Koval v. Pac. Bell Tel. Co., No. A139570 (D1d1 Dec. 31, 2014)

If you have been reading court of appeal cases for the past couple of years, you probably know that the key to getting a wage and hour class certified is to allege that the employer had an illegal meal and rest break policy (or that it had no policy at all to ensure compliance). The problem for the plaintiffs in this case is that the defendant had a compliant policy. So the plaintiff alleged that the policies led to unlawful results as they were applied. But, for the purposes of class certification, common interests only predominate when a policy is consistently applied.* If the theory is that a facially lawful policy is applied in an inconsistent matter that violates the wage and hour laws, the illegality of the employer’s conduct is not really susceptible to class treatment. So class cert was properly denied.

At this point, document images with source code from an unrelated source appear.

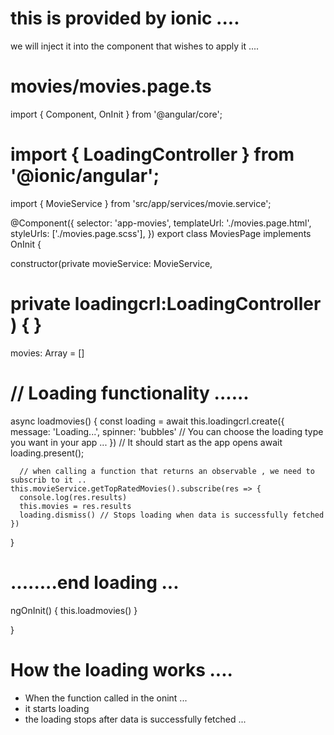 # this is provided by ionic ....

we will inject it into the component that wishes to apply it ....



# movies/movies.page.ts 

import { Component, OnInit } from '@angular/core';
# import { LoadingController } from '@ionic/angular';
import { MovieService } from 'src/app/services/movie.service';

@Component({
  selector: 'app-movies',
  templateUrl: './movies.page.html',
  styleUrls: ['./movies.page.scss'],
})
export class MoviesPage implements OnInit {

  constructor(private movieService: MovieService,
#  private loadingcrl:LoadingController ) { }

  movies: Array<any> = []

#  // Loading functionality ......
  async loadmovies() {
    const loading = await this.loadingcrl.create({
      message: 'Loading...',
      spinner: 'bubbles'  // You can choose the loading type you want in your app ...
    })
    // It should start as the app opens
    await loading.present();

      // when calling a function that returns an observable , we need to subscrib to it .. 
    this.movieService.getTopRatedMovies().subscribe(res => {
      console.log(res.results)
      this.movies = res.results
      loading.dismiss() // Stops loading when data is successfully fetched
    })
  
  }

# ........end loading ...


 
  ngOnInit() {
   this.loadmovies()
  }

}



# How the loading works .... 

- When the function called in the onint ... 
- it starts loading 
- the loading stops after data is  successfully fetched ...













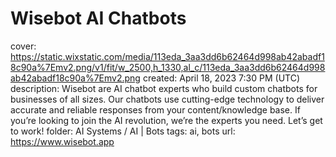 # Wisebot AI Chatbots

cover: https://static.wixstatic.com/media/113eda_3aa3dd6b62464d998ab42abadf18c90a%7Emv2.png/v1/fit/w_2500,h_1330,al_c/113eda_3aa3dd6b62464d998ab42abadf18c90a%7Emv2.png
created: April 18, 2023 7:30 PM (UTC)
description: Wisebot are AI chatbot experts who build custom chatbots for businesses of all sizes. Our chatbots use cutting-edge technology to deliver accurate and reliable responses from your content/knowledge base. If you’re looking to join the AI revolution, we’re the experts you need. Let’s get to work!
folder: AI Systems / AI | Bots
tags: ai, bots
url: https://www.wisebot.app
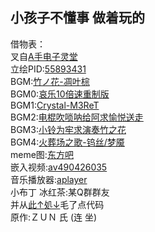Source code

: ## 小孩子不懂事 做着玩的
借物表：<br>
叉自[A手电子灵堂](https://github.com/ASOULFucker/Lingtang_OnInternet)<br>
立绘PID:[55893431](https://www.pixiv.net/artworks/55893431)<br>
BGM:[竹ノ花-凋叶棕](http://www.rd-sounds.com/C85.html)<br>
BGM0:[哀乐10倍速重制版](https://www.bilibili.com/video/av985687675/)<br>
BGM1:[Crystal-M3ReT](https://music.163.com/song?id=1344320866)<br>
BGM2:[电棍吹唢呐给阿求愉悦送走](https://www.bilibili.com/video/av112914623105077)<br>
BGM3:[小铃为牢求演奏竹之花](https://www.bilibili.com/video/av112750290275396/)<br>
BGM4:[火葬场之歌-钨丝/梦魇](https://music.163.com/song?id=1424964170)<br>
meme图:[东方吧](https://tieba.baidu.com/f?kw=%E4%B8%9C%E6%96%B9)<br>
嵌入视频:[av490426035](https://www.bilibili.com/video/av490426035/)<br>
音乐播放器:[aplayer](https://aplayer.js.org/)<br>
小布丁 冰红茶:某Q群群友<br>
并从[此↑処↓](https://github.com/JoynerCoe/music_soul_hall)毛了点代码<br>
原作:ＺＵＮ 氏 (连 坐)
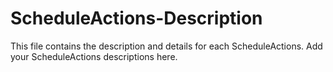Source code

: # ScheduleActions-Description

This file contains the description and details for each ScheduleActions. Add your ScheduleActions descriptions here. 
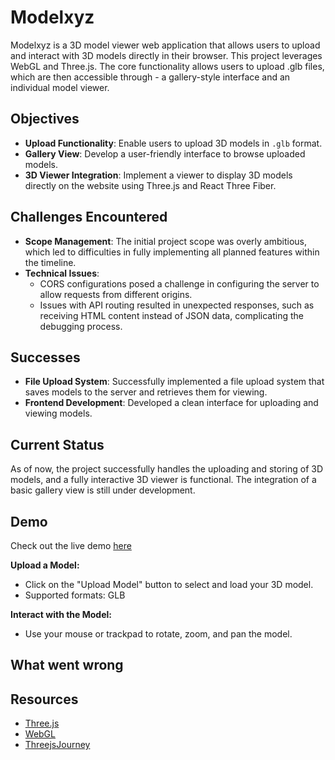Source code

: 
# Modelxyz

Modelxyz is a 3D model viewer web application that allows users to upload and interact with 3D models directly in their browser. This project leverages WebGL and Three.js. The core functionality allows users to upload .glb files, which are then accessible through - a gallery-style interface and an individual model viewer.

## Objectives

- **Upload Functionality**: Enable users to upload 3D models in `.glb` format.
- **Gallery View**: Develop a user-friendly interface to browse uploaded models.
- **3D Viewer Integration**: Implement a viewer to display 3D models directly on the website using Three.js and React Three Fiber.

## Challenges Encountered

- **Scope Management**: The initial project scope was overly ambitious, which led to difficulties in fully implementing all planned features within the timeline.
- **Technical Issues**: 
  - CORS configurations posed a challenge in configuring the server to allow requests from different origins.
  - Issues with API routing resulted in unexpected responses, such as receiving HTML content instead of JSON data, complicating the debugging process.
 
## Successes

- **File Upload System**: Successfully implemented a file upload system that saves models to the server and retrieves them for viewing.
- **Frontend Development**: Developed a clean interface for uploading and viewing models.

## Current Status

As of now, the project successfully handles the uploading and storing of 3D models, and a fully interactive 3D viewer is functional. The integration of a basic gallery view is still under development.

## Demo

Check out the live demo [here]([modelxyz.vercel.app](https://modelxyz.vercel.app/))

**Upload a Model:**
   - Click on the "Upload Model" button to select and load your 3D model.
   - Supported formats: GLB

**Interact with the Model:**
   - Use your mouse or trackpad to rotate, zoom, and pan the model.

## What went wrong


## Resources

- [Three.js](https://threejs.org/) 
- [WebGL](https://get.webgl.org/)
- [ThreejsJourney](https://threejs-journey.com/)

*Don't know what would have happened if the plaintiff argued that the defendant's policy was to have a paper policy, but then to leave its enforcement up to individual managers so much that the policy was effectively no policy at all. Which is basically what happened in the Walgreen case, decided last November, although the plaintiff there also lost because the evidence didn't substantiate the theory.  

Friday, January 9, 2015

Employer Waives Right to Arbitrate by Participating in Discovery

Bower v. Inter-Con Security Sys., Inc., No. A135940 (D1d3 Dec. 31, 2014)

This is a wage and hour class action where the plaintiff signed an employment agreement containing an arbitration provision with a class action waiver. But the employer didn’t immediately move to compel. Instead, it both responded to and propounded discovery, including discovery on class issues. Only after plaintiff tried to expand the class and efforts to settle the case on a class-wide basis failed did it move to compel the case to arbitration. But the trial court ruled that, by that time, it had waived the right to compel. The court of appeal affirms. Although the evidence on the issue was mixed there was substantial evidence to support the trial court’s decision that defendant was aware of its right to arbitrate, that it acted inconsistently with that right, and that plaintiff was prejudiced.


Clarifications Don't Implicate Retroactivity

Satyadi v. W. Contra Costa Healthcare Dist., No. A138948 (D1d5 Dec. 31, 2014)

The state legislature recently amended the Labor Code to make clear that a plaintiff bringing an action under its provisions needs not exhaust any administrative remedies available before the labor commissioner before filing suit. This case addresses the question of whether that amendment applies to cases pending at the time it was passed. The court here holds that it does. 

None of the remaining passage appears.